:: Task instructions ::
Within the records below, reproduce without change the lines from the line that has "## 4.2. Onderwerp – Doorvoeren gegevens" through the line that has "### Opdracht 4.2: Doorvoeren van maanden", and only those.

:: Data section ::
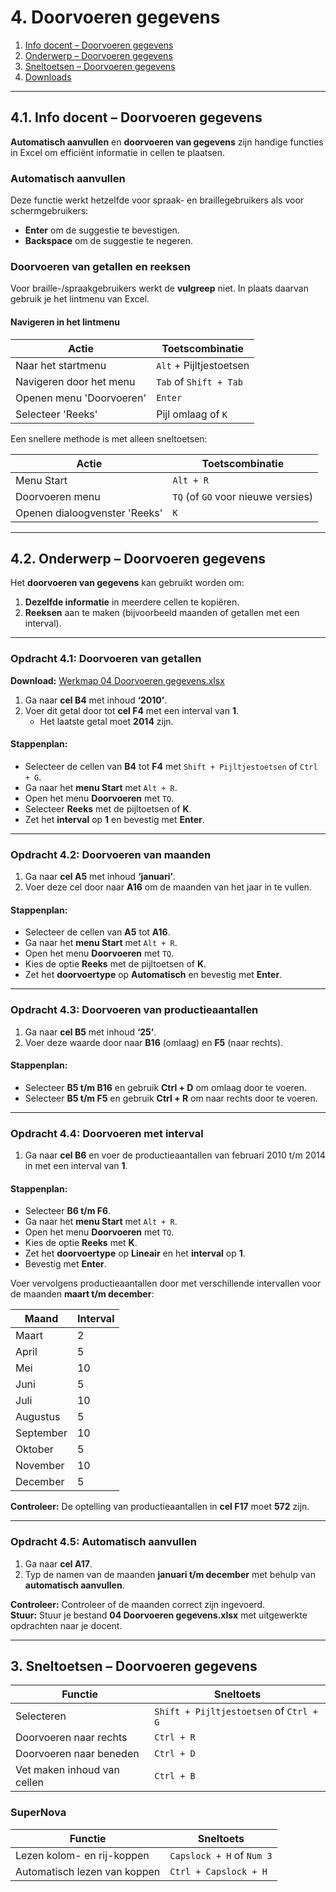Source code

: # 4. Doorvoeren gegevens

1. [Info docent – Doorvoeren gegevens](#1-info-docent--doorvoeren-gegevens)  
2. [Onderwerp – Doorvoeren gegevens](#2-onderwerp--doorvoeren-gegevens)  
3. [Sneltoetsen – Doorvoeren gegevens](#3-sneltoetsen--doorvoeren-gegevens)  
4. [Downloads](#4-downloads)  

---

## 4.1. Info docent – Doorvoeren gegevens

**Automatisch aanvullen** en **doorvoeren van gegevens** zijn handige functies in Excel om efficiënt informatie in cellen te plaatsen.

### Automatisch aanvullen

Deze functie werkt hetzelfde voor spraak- en braillegebruikers als voor schermgebruikers:

- **Enter** om de suggestie te bevestigen.  
- **Backspace** om de suggestie te negeren.

### Doorvoeren van getallen en reeksen

Voor braille-/spraakgebruikers werkt de **vulgreep** niet. In plaats daarvan gebruik je het lintmenu van Excel.

#### Navigeren in het lintmenu

| Actie                | Toetscombinatie              |
|----------------------|------------------------------|
| Naar het startmenu   | `Alt` + Pijltjestoetsen       |
| Navigeren door het menu | `Tab` of `Shift + Tab`      |
| Openen menu 'Doorvoeren' | `Enter`                   |
| Selecteer 'Reeks'    | Pijl omlaag of `K`            |

Een snellere methode is met alleen sneltoetsen:

| Actie                       | Toetscombinatie |
|-----------------------------|-----------------|
| Menu Start                  | `Alt + R`       |
| Doorvoeren menu             | `TQ` (of `GO` voor nieuwe versies) |
| Openen dialoogvenster 'Reeks' | `K`            |

---

## 4.2. Onderwerp – Doorvoeren gegevens

Het **doorvoeren van gegevens** kan gebruikt worden om:

1. **Dezelfde informatie** in meerdere cellen te kopiëren.  
2. **Reeksen** aan te maken (bijvoorbeeld maanden of getallen met een interval).  

---

### Opdracht 4.1: Doorvoeren van getallen

**Download:** [Werkmap 04 Doorvoeren gegevens.xlsx](https://www.eduvip.nl/cms/files/Werkmap-04-doorvoeren-gegevens.xlsx)

1. Ga naar **cel B4** met inhoud **‘2010’**.  
2. Voer dit getal door tot **cel F4** met een interval van **1**.  
   - Het laatste getal moet **2014** zijn.

#### Stappenplan:

- Selecteer de cellen van **B4** tot **F4** met `Shift + Pijltjestoetsen` of `Ctrl + G`.  
- Ga naar het **menu Start** met `Alt + R`.  
- Open het menu **Doorvoeren** met `TQ`.  
- Selecteer **Reeks** met de pijltoetsen of **K**.  
- Zet het **interval** op **1** en bevestig met **Enter**.

---

### Opdracht 4.2: Doorvoeren van maanden

1. Ga naar **cel A5** met inhoud **‘januari’**.  
2. Voer deze cel door naar **A16** om de maanden van het jaar in te vullen.

#### Stappenplan:

- Selecteer de cellen van **A5** tot **A16**.  
- Ga naar het **menu Start** met `Alt + R`.  
- Open het menu **Doorvoeren** met `TQ`.  
- Kies de optie **Reeks** met de pijltoetsen of **K**.  
- Zet het **doorvoertype** op **Automatisch** en bevestig met **Enter**.

---

### Opdracht 4.3: Doorvoeren van productieaantallen

1. Ga naar **cel B5** met inhoud **‘25’**.  
2. Voer deze waarde door naar **B16** (omlaag) en **F5** (naar rechts).

#### Stappenplan:

- Selecteer **B5 t/m B16** en gebruik **Ctrl + D** om omlaag door te voeren.  
- Selecteer **B5 t/m F5** en gebruik **Ctrl + R** om naar rechts door te voeren.

---

### Opdracht 4.4: Doorvoeren met interval

1. Ga naar **cel B6** en voer de productieaantallen van februari 2010 t/m 2014 in met een interval van **1**.

#### Stappenplan:

- Selecteer **B6 t/m F6**.  
- Ga naar het **menu Start** met `Alt + R`.  
- Open het menu **Doorvoeren** met `TQ`.  
- Kies de optie **Reeks** met **K**.  
- Zet het **doorvoertype** op **Lineair** en het **interval** op **1**.  
- Bevestig met **Enter**.

Voer vervolgens productieaantallen door met verschillende intervallen voor de maanden **maart t/m december**:

| Maand      | Interval |
|------------|----------|
| Maart      | 2        |
| April      | 5        |
| Mei        | 10       |
| Juni       | 5        |
| Juli       | 10       |
| Augustus   | 5        |
| September  | 10       |
| Oktober    | 5        |
| November   | 10       |
| December   | 5        |

**Controleer:** De optelling van productieaantallen in **cel F17** moet **572** zijn.

---

### Opdracht 4.5: Automatisch aanvullen

1. Ga naar **cel A17**.  
2. Typ de namen van de maanden **januari t/m december** met behulp van **automatisch aanvullen**.

**Controleer:** Controleer of de maanden correct zijn ingevoerd.  
**Stuur:** Stuur je bestand **04 Doorvoeren gegevens.xlsx** met uitgewerkte opdrachten naar je docent.

---

## 3. Sneltoetsen – Doorvoeren gegevens

| Functie                         | Sneltoets            |
|---------------------------------|----------------------|
| Selecteren                      | `Shift + Pijltjestoetsen` of `Ctrl + G` |
| Doorvoeren naar rechts           | `Ctrl + R`           |
| Doorvoeren naar beneden          | `Ctrl + D`           |
| Vet maken inhoud van cellen      | `Ctrl + B`           |

### SuperNova

| Functie                         | Sneltoets            |
|---------------------------------|----------------------|
| Lezen kolom- en rij-koppen       | `Capslock + H` of `Num 3` |
| Automatisch lezen van koppen     | `Ctrl + Capslock + H` |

:: Solution ::
## 4.2. Onderwerp – Doorvoeren gegevens

Het **doorvoeren van gegevens** kan gebruikt worden om:

1. **Dezelfde informatie** in meerdere cellen te kopiëren.  
2. **Reeksen** aan te maken (bijvoorbeeld maanden of getallen met een interval).  

---

### Opdracht 4.1: Doorvoeren van getallen

**Download:** [Werkmap 04 Doorvoeren gegevens.xlsx](https://www.eduvip.nl/cms/files/Werkmap-04-doorvoeren-gegevens.xlsx)

1. Ga naar **cel B4** met inhoud **‘2010’**.  
2. Voer dit getal door tot **cel F4** met een interval van **1**.  
   - Het laatste getal moet **2014** zijn.

#### Stappenplan:

- Selecteer de cellen van **B4** tot **F4** met `Shift + Pijltjestoetsen` of `Ctrl + G`.  
- Ga naar het **menu Start** met `Alt + R`.  
- Open het menu **Doorvoeren** met `TQ`.  
- Selecteer **Reeks** met de pijltoetsen of **K**.  
- Zet het **interval** op **1** en bevestig met **Enter**.

---

### Opdracht 4.2: Doorvoeren van maanden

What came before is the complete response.